TASK MATERIAL
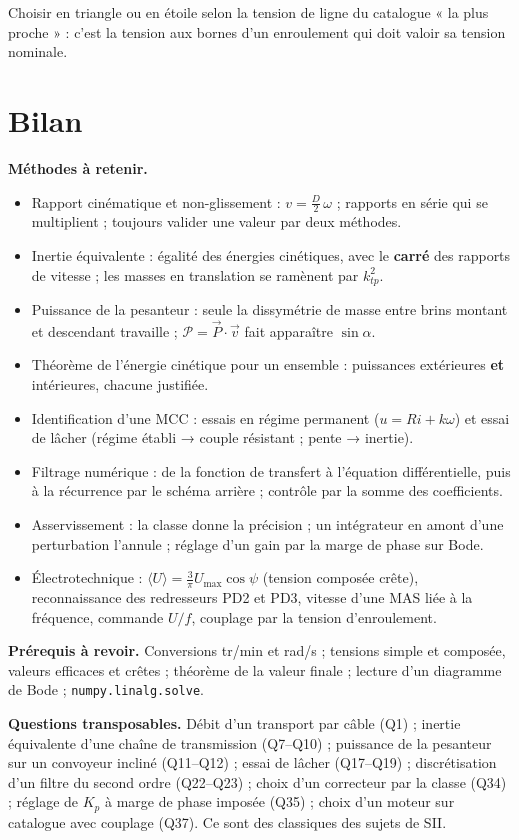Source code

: \documentclass[11pt,a4paper]{article}
\providecommand{\tightlist}{\setlength{\itemsep}{0pt}\setlength{\parskip}{0pt}}
\begin{document}
\begin{piege}

Choisir en triangle ou en étoile selon la tension de ligne du catalogue « la plus proche » : c'est la tension aux bornes d'un enroulement qui doit valoir sa tension nominale.

\end{piege}

\hypertarget{bilan}{%
\section{Bilan}\label{bilan}}

\textbf{Méthodes à retenir.}

\begin{itemize}
\tightlist
\item
  Rapport cinématique et non-glissement : \(v=\tfrac D2\,\omega\) ; rapports en série qui se multiplient ; toujours valider une valeur par deux méthodes.
\item
  Inertie équivalente : égalité des énergies cinétiques, avec le \textbf{carré} des rapports de vitesse ; les masses en translation se ramènent par \(k_{tp}^2\).
\item
  Puissance de la pesanteur : seule la dissymétrie de masse entre brins montant et descendant travaille ; \(\mathscr P=\vec P\cdot\vec v\) fait apparaître \(\sin\alpha\).
\item
  Théorème de l'énergie cinétique pour un ensemble : puissances extérieures \textbf{et} intérieures, chacune justifiée.
\item
  Identification d'une MCC : essais en régime permanent (\(u=Ri+k\omega\)) et essai de lâcher (régime établi → couple résistant ; pente → inertie).
\item
  Filtrage numérique : de la fonction de transfert à l'équation différentielle, puis à la récurrence par le schéma arrière ; contrôle par la somme des coefficients.
\item
  Asservissement : la classe donne la précision ; un intégrateur en amont d'une perturbation l'annule ; réglage d'un gain par la marge de phase sur Bode.
\item
  Électrotechnique : \(\langle U\rangle=\tfrac3\pi U_{\max}\cos\psi\) (tension composée crête), reconnaissance des redresseurs PD2 et PD3, vitesse d'une MAS liée à la fréquence, commande \(U/f\), couplage par la tension d'enroulement.
\end{itemize}

\textbf{Prérequis à revoir.} Conversions tr/min et rad/s ; tensions simple et composée, valeurs efficaces et crêtes ; théorème de la valeur finale ; lecture d'un diagramme de Bode ; \texttt{numpy.linalg.solve}.

\textbf{Questions transposables.} Débit d'un transport par câble (Q1) ; inertie équivalente d'une chaîne de transmission (Q7--Q10) ; puissance de la pesanteur sur un convoyeur incliné (Q11--Q12) ; essai de lâcher (Q17--Q19) ; discrétisation d'un filtre du second ordre (Q22--Q23) ; choix d'un correcteur par la classe (Q34) ; réglage de \(K_p\) à marge de phase imposée (Q35) ; choix d'un moteur sur catalogue avec couplage (Q37). Ce sont des classiques des sujets de SII.
\end{document}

WHAT THE TASK ASKS
Each line of the data above containing the string "bilan" is to be copied.

ANSWER BELOW
\hypertarget{bilan}{%
\section{Bilan}\label{bilan}}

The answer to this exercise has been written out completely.